如果她现在否认,会不会被当成奸险之徒给扔出去?思考了片刻,炎云惜给出来答案,“是啊。”
“阿翔喝多了,今晚真是辛苦姑娘了,在下不能起身道谢,忘姑娘见谅。”上官少华的声音跟他的人一样温柔,只是他话刚说完,又咳嗽起来。
“咳......”
因为他的话,炎云惜也注意到自己此刻满身酒臭味,难怪她跟上官翔进来的时候,没吓到他,想必他早清楚上官翔喝多了。

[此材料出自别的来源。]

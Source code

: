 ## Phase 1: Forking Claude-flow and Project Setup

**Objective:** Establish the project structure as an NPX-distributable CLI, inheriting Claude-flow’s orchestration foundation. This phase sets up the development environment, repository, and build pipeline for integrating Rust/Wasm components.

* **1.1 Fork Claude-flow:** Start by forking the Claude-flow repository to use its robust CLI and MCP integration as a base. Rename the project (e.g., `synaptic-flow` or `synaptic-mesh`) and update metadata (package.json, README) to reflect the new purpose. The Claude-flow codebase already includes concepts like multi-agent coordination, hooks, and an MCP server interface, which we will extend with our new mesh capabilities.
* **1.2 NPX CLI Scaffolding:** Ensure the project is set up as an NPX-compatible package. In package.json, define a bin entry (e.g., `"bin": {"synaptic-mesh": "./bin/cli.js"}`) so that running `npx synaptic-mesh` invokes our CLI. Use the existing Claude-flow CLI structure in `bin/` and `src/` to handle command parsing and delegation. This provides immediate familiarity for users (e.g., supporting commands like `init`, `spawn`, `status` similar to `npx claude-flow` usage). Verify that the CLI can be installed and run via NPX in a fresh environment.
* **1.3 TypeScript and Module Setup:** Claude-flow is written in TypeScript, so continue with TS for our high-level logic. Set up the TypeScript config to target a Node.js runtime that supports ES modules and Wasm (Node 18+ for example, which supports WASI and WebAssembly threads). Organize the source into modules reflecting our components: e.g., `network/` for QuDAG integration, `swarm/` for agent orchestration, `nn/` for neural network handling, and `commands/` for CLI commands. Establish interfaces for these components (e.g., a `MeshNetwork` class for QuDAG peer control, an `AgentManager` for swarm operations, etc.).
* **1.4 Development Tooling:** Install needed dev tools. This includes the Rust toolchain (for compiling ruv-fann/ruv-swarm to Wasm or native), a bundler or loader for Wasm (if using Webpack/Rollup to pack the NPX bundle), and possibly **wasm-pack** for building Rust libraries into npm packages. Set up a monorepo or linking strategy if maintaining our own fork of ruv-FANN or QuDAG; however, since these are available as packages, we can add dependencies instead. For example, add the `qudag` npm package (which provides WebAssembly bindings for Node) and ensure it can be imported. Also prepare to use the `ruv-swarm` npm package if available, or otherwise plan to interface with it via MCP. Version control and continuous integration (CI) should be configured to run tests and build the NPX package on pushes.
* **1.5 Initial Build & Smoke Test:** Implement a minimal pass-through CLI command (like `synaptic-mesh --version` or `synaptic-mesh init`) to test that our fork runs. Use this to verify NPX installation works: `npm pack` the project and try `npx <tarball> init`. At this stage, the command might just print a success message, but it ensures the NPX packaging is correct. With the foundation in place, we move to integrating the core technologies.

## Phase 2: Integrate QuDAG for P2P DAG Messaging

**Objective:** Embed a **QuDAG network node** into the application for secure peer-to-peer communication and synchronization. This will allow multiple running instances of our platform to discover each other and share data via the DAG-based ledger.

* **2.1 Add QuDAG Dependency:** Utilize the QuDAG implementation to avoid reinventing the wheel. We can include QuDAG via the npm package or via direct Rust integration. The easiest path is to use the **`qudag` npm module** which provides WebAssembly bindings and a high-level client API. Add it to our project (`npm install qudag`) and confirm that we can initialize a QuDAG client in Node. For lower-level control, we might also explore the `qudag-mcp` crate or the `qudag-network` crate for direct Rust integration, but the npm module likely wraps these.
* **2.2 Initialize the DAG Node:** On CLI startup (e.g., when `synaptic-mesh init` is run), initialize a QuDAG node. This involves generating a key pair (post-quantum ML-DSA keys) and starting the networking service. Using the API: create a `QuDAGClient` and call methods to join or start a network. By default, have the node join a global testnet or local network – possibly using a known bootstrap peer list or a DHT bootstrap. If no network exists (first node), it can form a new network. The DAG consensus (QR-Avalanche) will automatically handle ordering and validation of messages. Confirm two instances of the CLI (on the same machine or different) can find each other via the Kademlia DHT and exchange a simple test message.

也是,这么大的酒味,方圆五十米都能闻道,更何况同在一个房间里。不过他怎么知道进房间的人是上官翔?突然想到这个问题,炎云惜便问了,“你如何知道进来的他?”
“听到脚步声,我就知道是阿翔了。”上官少华道。
闻言,炎云惜打量了他一眼道,“你们兄弟感情应该很好吧,他可念了你一晚上。”
“如今,我都不知该如何面对他。”上官少华语气带着一丝无奈,最近因为食楚玄开的药方,他偶尔能清醒,但他并不敢在他面前醒来。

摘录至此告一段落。